Guo Liang

Guo LiangOccupation:
Qi gong healer, tai chi teacher
Time in Japan:
10 years

What exactly do you do?
Okay. I teach tai chi, which is a soft martial art, and also run a qi gong healing clinic in Shinjuku. Basically, tai chi and qi gong exercise and strengthen a person' qi, or life energy, through a variety of movements, breathing and meditation, and healthy qi is essential for a healthy body. Advanced practitioners of qi gong can project their own qi and use it to heal patients-even those with very serious diseases, such as cancer-and that is what I do.

How does it compare to, say, what Bruce Lee did?
Well, when Bruce Lee first started to study martial arts, he probably learned something very similar to what I studied growing up in China. But what made Bruce Lee so special in martial arts terms was that he was able to amalgamate aspects of Western philosophy with aspects of Eastern philosophy and put that into action in his martial arts. What I studied originally was based around Taoist philosophy, but what I do now with qi gong is similar to what Bruce Lee did: I take the best of both worlds and adapt them.

How did you become a teacher?
Before I came to Japan I was a professional martial arts instructor in Xian, my home town. I started studying martial arts from a very young age and was the All China Martial Arts Champion in praying mantis style wushu. I also starred in a number of martial arts movies and had my own TV series in which I played a young man seeking revenge for his father's murder. However, as you get older, it becomes more difficult to stay in shape and prevent injury so it made sense for me to make the transition from martial artist to healer. You can actually improve your healing skills over time, whereas there's a limit to what you can do as a martial artist as you get older.

So why did you come to Japan?
Well, my wife is Japanese and so it was natural to come here. Also, there is much more freedom in Japan than in China, so it's easier to do what you want to do here. Things in China are getting better now, but there was a time not so long ago when we were not allowed to practice even martial arts.

Did you find it difficult when you first came here?
Yes, especially for work. But Japanese culture is very similar to Chinese culture so in that respect it was not so difficult. I went to school to study Japanese for about three months and I can get by now, though I have no intention of studying any more. I'm more interested in studying English-it's such a nice language.
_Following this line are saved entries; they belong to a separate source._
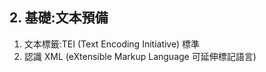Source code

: ## 2. 基礎:文本預備
1. 文本標籤:TEI (Text Encoding Initiative) 標準
1. 認識 XML (eXtensible Markup Language 可延伸標記語言)
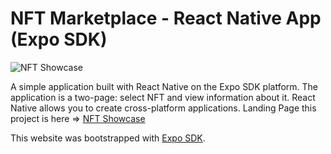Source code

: # NFT Marketplace - React Native App (Expo SDK)

![NFT Showcase](https://i.ibb.co/XSXcYsy/image.png)

A simple application built with React Native on the Expo SDK platform. The application is a two-page: select NFT and view information about it. React Native allows you to create cross-platform applications. Landing Page this project is here => [NFT Showcase](https://nft-native-showcase.netlify.app/)

This website was bootstrapped with [Expo SDK](https://expo.dev).
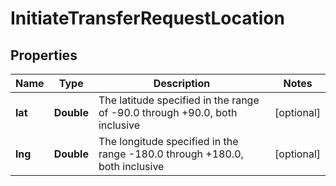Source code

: 
# InitiateTransferRequestLocation

## Properties
Name | Type | Description | Notes
------------ | ------------- | ------------- | -------------
**lat** | **Double** | The latitude specified in the range of -90.0 through +90.0, both inclusive |  [optional]
**lng** | **Double** | The longitude specified in the range -180.0 through +180.0, both inclusive |  [optional]



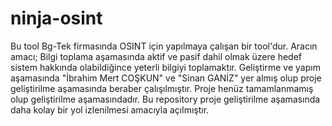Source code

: # ninja-osint
Bu tool Bg-Tek firmasında OSINT için yapılmaya çalışan bir tool'dur. Aracın amacı; Bilgi toplama aşamasında aktif ve pasif dahil olmak üzere hedef sistem hakkında olabildiğince yeterli bilgiyi toplamaktır. Geliştirme ve yapım aşamasında "İbrahim Mert COŞKUN" ve "Sinan GANİZ" yer almış olup proje geliştirilme aşamasında beraber çalışılmıştır. Proje henüz tamamlanmamış olup geliştirilme aşamasındadır. Bu repository proje geliştirilme aşamasında daha kolay bir yol izlenilmesi amacıyla açılmıştır.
What's the best thing about living in Japan?
I like that it's so convenient for transportation, shopping and things like that. Also, education is so much better and the standard of living is so much higher than in China where not having those things makes people very untrustworthy and pushes many of them to extremes just to earn a living.
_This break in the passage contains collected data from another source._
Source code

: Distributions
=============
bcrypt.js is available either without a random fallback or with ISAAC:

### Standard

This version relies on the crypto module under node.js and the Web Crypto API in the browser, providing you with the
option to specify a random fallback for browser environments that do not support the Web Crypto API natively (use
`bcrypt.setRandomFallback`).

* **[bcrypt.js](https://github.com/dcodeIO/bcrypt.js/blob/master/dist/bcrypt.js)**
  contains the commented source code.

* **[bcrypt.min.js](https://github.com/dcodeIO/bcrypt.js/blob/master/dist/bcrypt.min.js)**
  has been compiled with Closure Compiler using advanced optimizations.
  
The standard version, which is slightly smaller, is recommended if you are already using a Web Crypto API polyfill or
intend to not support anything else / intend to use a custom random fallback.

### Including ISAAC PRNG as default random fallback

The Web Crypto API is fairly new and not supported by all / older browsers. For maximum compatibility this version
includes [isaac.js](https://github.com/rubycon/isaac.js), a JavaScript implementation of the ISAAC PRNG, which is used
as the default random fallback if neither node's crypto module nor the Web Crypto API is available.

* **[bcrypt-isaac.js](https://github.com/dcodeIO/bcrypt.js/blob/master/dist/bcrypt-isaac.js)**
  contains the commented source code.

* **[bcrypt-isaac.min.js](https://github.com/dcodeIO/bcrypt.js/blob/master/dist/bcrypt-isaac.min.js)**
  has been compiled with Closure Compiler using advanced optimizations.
What about the worst thing?
There's not much greenery in Tokyo and too many gray buildings. This extends to many areas of life. A lot of it is very artificial. If you look at the food for example, it's very pre-packaged; it looks very nice but it's not really natural. There's too much of that-people meddling with everything.

What do you think of the Chinese food here?
Disgusting! It's Chinese food made for the taste of the Japanese. Something should be done.
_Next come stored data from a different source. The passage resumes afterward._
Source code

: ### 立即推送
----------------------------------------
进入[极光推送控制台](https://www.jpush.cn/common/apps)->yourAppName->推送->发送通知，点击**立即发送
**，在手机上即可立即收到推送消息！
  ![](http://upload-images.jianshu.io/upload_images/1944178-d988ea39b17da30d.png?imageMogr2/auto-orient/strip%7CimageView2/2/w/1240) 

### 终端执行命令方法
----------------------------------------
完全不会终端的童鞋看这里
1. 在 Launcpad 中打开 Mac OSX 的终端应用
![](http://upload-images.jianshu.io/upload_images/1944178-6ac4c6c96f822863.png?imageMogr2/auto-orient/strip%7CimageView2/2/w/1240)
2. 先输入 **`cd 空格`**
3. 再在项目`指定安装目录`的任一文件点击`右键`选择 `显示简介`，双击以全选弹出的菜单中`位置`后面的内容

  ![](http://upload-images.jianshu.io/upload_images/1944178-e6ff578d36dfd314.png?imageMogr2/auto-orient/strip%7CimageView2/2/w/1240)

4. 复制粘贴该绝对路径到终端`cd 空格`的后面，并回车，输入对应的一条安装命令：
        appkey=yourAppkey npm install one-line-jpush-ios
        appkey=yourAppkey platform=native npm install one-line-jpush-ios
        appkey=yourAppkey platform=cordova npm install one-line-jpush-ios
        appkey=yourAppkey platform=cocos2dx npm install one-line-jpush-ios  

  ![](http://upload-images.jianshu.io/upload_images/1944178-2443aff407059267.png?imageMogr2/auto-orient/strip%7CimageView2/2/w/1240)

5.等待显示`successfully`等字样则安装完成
If you could change one thing about Japan, what would it be?
I wish that the Japanese would truly be a little more international in their outlook. They should embrace the foreigners who live here as ?normal? and be able to interact with them in a friendly way. I found it very difficult to find a good studio to rent and I think a lot of foreigners face similar problems.
If the Japanese want to internationalize, this is where they must start: with their attitudes.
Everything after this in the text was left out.